*** EXERCISE INPUTS Section Begins ***
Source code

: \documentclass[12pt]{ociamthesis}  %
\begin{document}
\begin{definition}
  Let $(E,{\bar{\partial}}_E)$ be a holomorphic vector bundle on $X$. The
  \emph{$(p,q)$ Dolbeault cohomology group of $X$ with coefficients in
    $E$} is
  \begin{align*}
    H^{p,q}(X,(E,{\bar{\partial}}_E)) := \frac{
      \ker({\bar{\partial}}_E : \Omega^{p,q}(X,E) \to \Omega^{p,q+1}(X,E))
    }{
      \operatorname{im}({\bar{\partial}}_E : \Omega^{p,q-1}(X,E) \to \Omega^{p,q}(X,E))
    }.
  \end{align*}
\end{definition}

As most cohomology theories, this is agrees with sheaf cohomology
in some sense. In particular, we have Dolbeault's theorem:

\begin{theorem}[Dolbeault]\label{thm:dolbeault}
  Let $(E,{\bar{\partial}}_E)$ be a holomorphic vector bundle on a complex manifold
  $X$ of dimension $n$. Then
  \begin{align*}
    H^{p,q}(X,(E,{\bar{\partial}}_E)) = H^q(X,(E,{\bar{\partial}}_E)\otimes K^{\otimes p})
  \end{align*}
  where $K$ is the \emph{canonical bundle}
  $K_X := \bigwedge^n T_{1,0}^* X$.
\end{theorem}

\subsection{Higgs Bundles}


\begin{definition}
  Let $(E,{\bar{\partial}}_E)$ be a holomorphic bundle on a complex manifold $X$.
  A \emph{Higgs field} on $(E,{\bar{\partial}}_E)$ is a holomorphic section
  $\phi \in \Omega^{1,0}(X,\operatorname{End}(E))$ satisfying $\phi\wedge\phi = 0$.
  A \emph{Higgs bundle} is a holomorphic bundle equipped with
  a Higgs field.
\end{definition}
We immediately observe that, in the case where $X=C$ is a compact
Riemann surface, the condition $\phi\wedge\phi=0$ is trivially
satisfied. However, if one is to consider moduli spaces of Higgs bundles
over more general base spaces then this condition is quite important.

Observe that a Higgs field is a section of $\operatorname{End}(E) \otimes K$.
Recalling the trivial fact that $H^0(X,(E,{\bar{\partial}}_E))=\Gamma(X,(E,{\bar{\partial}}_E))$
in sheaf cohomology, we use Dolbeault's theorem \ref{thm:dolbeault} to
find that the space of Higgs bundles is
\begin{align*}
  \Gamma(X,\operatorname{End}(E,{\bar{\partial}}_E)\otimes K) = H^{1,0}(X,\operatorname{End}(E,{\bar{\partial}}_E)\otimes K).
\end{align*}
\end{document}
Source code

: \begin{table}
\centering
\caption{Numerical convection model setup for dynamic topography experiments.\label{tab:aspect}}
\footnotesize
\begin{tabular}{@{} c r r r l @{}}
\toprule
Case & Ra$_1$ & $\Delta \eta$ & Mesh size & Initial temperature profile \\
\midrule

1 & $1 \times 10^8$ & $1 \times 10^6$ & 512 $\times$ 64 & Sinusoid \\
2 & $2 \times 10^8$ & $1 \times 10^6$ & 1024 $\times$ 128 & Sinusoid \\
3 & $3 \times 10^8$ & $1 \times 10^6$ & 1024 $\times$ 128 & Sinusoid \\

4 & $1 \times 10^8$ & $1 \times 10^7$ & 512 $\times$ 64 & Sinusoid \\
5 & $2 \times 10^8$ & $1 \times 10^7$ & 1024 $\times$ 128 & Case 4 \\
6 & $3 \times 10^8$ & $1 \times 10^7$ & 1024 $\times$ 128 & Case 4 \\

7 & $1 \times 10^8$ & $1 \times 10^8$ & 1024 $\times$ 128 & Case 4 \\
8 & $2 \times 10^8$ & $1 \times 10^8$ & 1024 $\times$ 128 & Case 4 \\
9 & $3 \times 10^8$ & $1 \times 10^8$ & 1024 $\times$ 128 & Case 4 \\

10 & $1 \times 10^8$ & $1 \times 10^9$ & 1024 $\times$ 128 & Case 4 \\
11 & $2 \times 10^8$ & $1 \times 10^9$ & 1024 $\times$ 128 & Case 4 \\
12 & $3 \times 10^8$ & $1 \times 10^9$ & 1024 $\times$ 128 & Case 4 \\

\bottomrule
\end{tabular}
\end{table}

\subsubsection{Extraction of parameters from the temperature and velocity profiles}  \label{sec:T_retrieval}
*** EXERCISE INPUTS Section Ends ***
*** EXERCISE INPUTS Section Begins ***
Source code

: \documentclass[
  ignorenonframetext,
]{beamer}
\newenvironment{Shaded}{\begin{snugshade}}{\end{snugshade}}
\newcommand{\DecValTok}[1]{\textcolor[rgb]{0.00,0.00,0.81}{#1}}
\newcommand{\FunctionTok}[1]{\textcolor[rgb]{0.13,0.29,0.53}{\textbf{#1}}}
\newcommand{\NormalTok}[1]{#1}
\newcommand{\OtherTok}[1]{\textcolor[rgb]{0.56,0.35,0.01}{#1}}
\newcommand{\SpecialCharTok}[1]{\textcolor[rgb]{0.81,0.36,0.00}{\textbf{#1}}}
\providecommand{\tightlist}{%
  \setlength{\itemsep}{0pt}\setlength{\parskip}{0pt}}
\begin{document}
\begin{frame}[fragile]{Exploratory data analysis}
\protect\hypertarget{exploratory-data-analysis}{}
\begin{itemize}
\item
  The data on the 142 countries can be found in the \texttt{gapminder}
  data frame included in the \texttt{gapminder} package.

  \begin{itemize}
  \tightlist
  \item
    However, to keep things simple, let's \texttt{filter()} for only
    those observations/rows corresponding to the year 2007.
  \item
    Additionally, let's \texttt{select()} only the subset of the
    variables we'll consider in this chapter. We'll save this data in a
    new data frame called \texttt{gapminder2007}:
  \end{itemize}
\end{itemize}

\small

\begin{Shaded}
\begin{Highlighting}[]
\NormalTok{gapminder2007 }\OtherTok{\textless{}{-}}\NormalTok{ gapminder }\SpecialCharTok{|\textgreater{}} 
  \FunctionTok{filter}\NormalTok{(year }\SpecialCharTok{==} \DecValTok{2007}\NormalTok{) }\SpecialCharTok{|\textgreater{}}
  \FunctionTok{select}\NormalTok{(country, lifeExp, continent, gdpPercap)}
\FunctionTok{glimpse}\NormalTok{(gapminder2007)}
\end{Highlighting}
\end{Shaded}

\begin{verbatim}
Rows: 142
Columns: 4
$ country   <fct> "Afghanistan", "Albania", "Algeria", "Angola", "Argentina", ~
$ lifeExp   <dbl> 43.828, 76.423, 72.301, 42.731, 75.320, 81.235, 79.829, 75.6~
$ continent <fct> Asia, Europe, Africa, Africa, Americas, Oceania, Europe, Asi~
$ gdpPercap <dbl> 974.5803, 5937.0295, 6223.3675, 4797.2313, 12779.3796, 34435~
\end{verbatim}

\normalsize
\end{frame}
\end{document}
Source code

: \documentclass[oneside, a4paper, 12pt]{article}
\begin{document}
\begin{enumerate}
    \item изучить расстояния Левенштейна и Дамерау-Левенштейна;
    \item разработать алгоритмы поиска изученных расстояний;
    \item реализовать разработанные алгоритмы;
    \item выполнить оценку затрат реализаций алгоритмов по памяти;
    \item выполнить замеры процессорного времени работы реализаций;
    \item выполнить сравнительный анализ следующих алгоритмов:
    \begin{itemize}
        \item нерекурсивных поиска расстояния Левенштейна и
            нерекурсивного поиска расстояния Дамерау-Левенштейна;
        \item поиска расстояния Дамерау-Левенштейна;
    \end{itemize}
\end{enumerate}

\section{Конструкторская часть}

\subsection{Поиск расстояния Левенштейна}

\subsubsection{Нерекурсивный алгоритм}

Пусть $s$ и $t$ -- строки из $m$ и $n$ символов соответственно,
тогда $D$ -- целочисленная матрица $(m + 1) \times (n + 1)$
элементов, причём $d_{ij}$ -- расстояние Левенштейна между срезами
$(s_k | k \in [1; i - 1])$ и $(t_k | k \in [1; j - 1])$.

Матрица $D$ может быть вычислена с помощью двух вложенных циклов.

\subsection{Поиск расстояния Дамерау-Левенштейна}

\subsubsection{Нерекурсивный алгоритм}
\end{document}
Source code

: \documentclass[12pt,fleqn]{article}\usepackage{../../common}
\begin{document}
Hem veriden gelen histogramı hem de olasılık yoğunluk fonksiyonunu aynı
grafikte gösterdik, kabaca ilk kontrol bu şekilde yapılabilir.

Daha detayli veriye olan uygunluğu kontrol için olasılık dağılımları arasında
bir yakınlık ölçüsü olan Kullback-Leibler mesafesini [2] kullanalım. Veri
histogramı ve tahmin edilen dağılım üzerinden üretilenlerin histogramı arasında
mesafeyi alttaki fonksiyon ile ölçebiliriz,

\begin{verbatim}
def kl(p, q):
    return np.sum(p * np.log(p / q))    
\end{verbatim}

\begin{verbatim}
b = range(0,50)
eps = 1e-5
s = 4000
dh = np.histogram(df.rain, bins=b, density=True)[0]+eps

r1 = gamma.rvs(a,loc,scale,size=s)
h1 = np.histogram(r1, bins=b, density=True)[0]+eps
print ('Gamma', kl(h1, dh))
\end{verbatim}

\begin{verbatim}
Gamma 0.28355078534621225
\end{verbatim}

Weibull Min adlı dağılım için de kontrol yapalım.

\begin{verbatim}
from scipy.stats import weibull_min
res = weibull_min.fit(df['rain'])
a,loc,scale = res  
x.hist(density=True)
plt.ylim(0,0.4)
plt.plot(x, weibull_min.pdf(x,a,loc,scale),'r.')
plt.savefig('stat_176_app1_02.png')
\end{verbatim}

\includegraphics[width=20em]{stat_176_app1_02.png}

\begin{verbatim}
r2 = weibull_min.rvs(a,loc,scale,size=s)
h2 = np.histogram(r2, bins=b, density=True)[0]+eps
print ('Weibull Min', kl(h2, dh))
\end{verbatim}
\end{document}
*** EXERCISE INPUTS Section Ends ***
*** EXERCISE INPUTS Section Begins ***
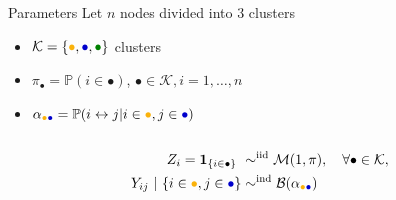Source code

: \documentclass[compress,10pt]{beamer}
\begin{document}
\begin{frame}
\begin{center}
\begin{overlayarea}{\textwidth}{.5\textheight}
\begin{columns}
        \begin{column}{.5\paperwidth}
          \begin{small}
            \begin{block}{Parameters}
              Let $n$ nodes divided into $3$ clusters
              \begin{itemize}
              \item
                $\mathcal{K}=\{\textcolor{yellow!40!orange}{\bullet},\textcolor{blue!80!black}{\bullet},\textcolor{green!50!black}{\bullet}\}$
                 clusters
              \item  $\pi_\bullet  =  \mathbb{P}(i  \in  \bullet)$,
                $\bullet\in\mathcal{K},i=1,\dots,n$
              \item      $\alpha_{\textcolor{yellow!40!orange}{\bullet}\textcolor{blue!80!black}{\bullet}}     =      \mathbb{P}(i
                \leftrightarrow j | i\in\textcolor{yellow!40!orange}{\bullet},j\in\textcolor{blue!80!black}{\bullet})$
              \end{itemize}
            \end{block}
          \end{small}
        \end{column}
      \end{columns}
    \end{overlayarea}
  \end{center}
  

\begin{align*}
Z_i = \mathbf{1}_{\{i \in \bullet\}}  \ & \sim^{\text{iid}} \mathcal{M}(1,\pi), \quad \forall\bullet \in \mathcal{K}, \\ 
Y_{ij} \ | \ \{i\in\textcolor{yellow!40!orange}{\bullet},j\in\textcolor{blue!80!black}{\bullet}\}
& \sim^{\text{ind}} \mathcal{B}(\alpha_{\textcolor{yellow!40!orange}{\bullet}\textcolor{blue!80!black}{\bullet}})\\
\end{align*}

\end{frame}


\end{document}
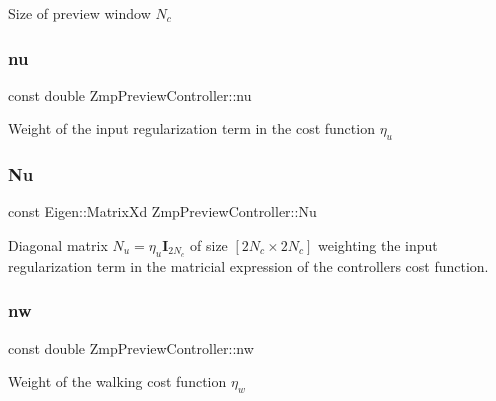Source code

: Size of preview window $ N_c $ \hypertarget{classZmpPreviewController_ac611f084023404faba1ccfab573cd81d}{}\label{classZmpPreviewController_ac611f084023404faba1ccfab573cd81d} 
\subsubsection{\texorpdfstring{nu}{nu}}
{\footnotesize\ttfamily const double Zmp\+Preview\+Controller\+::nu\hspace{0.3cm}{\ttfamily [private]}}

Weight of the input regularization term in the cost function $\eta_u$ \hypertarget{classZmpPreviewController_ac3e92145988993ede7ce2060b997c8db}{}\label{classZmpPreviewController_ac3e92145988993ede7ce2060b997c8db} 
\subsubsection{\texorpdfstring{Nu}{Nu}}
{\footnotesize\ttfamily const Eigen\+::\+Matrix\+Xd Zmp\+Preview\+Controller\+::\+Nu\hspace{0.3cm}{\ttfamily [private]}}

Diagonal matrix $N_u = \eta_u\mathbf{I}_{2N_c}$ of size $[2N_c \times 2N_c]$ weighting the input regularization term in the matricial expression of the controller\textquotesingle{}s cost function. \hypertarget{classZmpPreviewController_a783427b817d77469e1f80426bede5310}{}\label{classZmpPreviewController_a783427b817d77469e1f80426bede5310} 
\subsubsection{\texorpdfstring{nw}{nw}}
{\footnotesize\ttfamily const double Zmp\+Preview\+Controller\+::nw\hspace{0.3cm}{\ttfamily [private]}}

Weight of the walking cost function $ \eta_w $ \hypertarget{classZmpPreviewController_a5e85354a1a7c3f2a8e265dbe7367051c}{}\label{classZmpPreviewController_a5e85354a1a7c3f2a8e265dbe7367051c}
*** EXERCISE INPUTS Section Ends ***
EXERCISE PROMPT =
Only the lines containing "histogramı" are needed; copy each of them from the data.

RESPONSE AREA =
Hem veriden gelen histogramı hem de olasılık yoğunluk fonksiyonunu aynı
histogramı ve tahmin edilen dağılım üzerinden üretilenlerin histogramı arasında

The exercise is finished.